The baby element of tax credits is also being cut. That was an additional payment of up to £545 a year for families with a child aged less than one who were in receipt of tax credits. The previous Government’s introduction of a new toddler tax credit would have provided an extra £200 a year for children aged one or two, but that has been cut too.
As we know, child benefit has been frozen for three years, and that obviously amounts to a cut in real terms. Finally, the child trust fund worth £250 has also gone. That may not affect members of the Cabinet much, given that there are 22 millionaires sitting around that table, but I assure the House that £250 can make a difference to children and families in my area.
Whatever my differences with them, I do not believe that people who joined the Liberal Democrat party went into politics to attack poorer mothers, but that is what this Budget does. That is what they will be faced with voting for in a few days, and I ask them to consult their consciences—never mind their party members—to determine whether that is the right thing to do.

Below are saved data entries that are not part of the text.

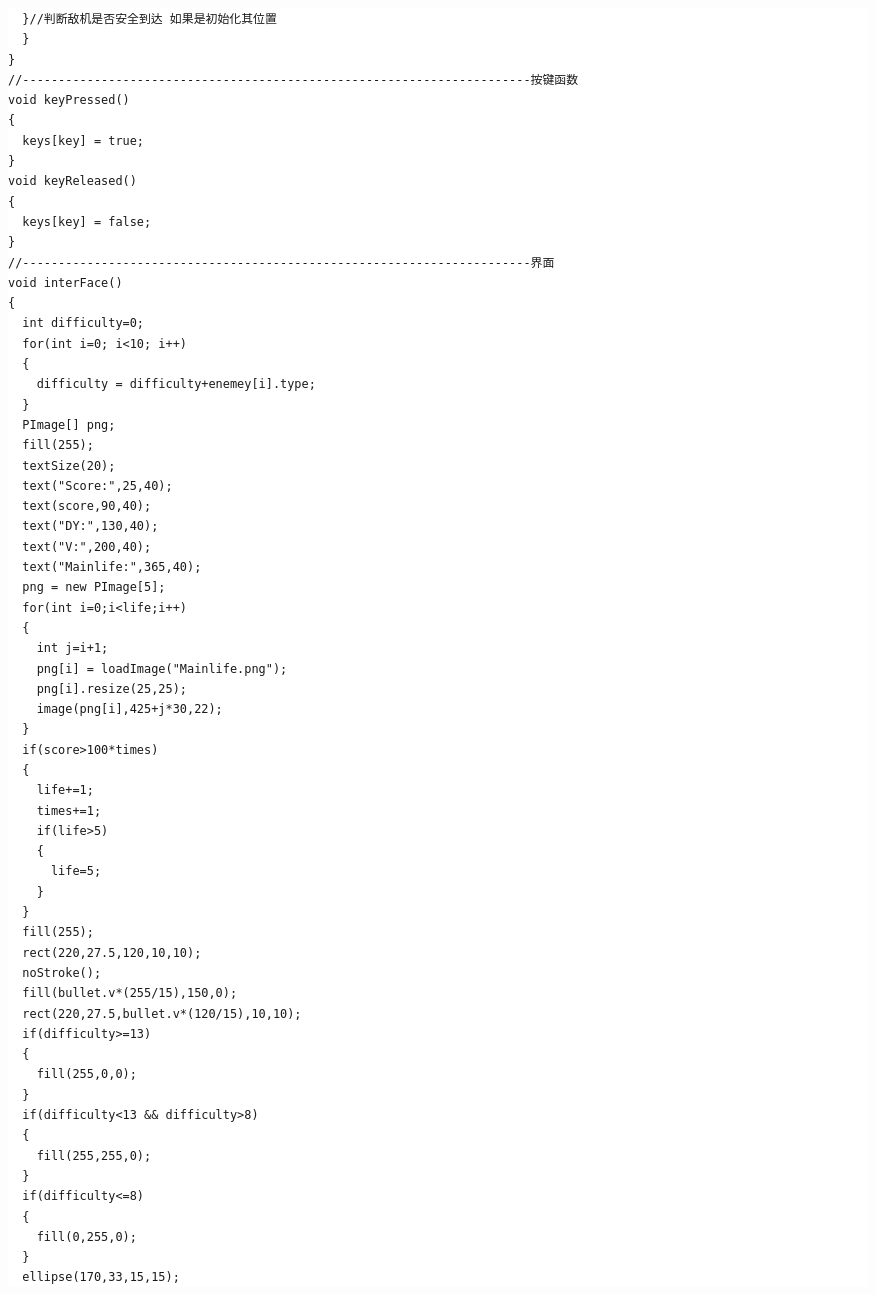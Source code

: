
 ```
  }//判断敌机是否安全到达 如果是初始化其位置
  }
}
//-----------------------------------------------------------------------按键函数
void keyPressed()
{
  keys[key] = true;
}
void keyReleased()
{
  keys[key] = false;
}
//-----------------------------------------------------------------------界面
void interFace()
{
  int difficulty=0;
  for(int i=0; i<10; i++)
  {
    difficulty = difficulty+enemey[i].type;
  }
  PImage[] png;
  fill(255);
  textSize(20);
  text("Score:",25,40);
  text(score,90,40);
  text("DY:",130,40);
  text("V:",200,40);
  text("Mainlife:",365,40);
  png = new PImage[5];
  for(int i=0;i<life;i++)
  {
    int j=i+1;
    png[i] = loadImage("Mainlife.png");
    png[i].resize(25,25);
    image(png[i],425+j*30,22);
  }
  if(score>100*times)
  {
    life+=1;
    times+=1;
    if(life>5)
    {
      life=5;
    }
  }
  fill(255);
  rect(220,27.5,120,10,10);
  noStroke();
  fill(bullet.v*(255/15),150,0);
  rect(220,27.5,bullet.v*(120/15),10,10);
  if(difficulty>=13)
  {
    fill(255,0,0);
  }
  if(difficulty<13 && difficulty>8)
  {
    fill(255,255,0);
  }
  if(difficulty<=8)
  {
    fill(0,255,0);
  }
  ellipse(170,33,15,15);
```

Earlier, I said that it would not be my priority at this time to go for further fiscal tightening, given the fragility of the economy and the lack of demand elsewhere in the world. However, that is not simply my view; it has also been expressed by people who are very significant indeed.
The House will be aware of President Obama’s letter to the G20, but hon. Members may not know that KPMG chief economist Andrew Smith has described yesterday’s Budget as a “kill or cure” Budget. I note that the same phrase was used in today’s Financial Times headline, and there is at least a risk that we might kill the recovery. It is quite extraordinary to see KPMG make such a statement, and Andrew Smith, its chief economist, went on to say:
“The aim is to eliminate the structural deficit over this Parliament, but it risks choking off the recovery. There is no guarantee that private demand will rebound just because the government retrenches.”
John Philpott, of the Chartered Institute of Personnel and Development, said that we would see unemployment rise to 3 million for the rest of this Parliament.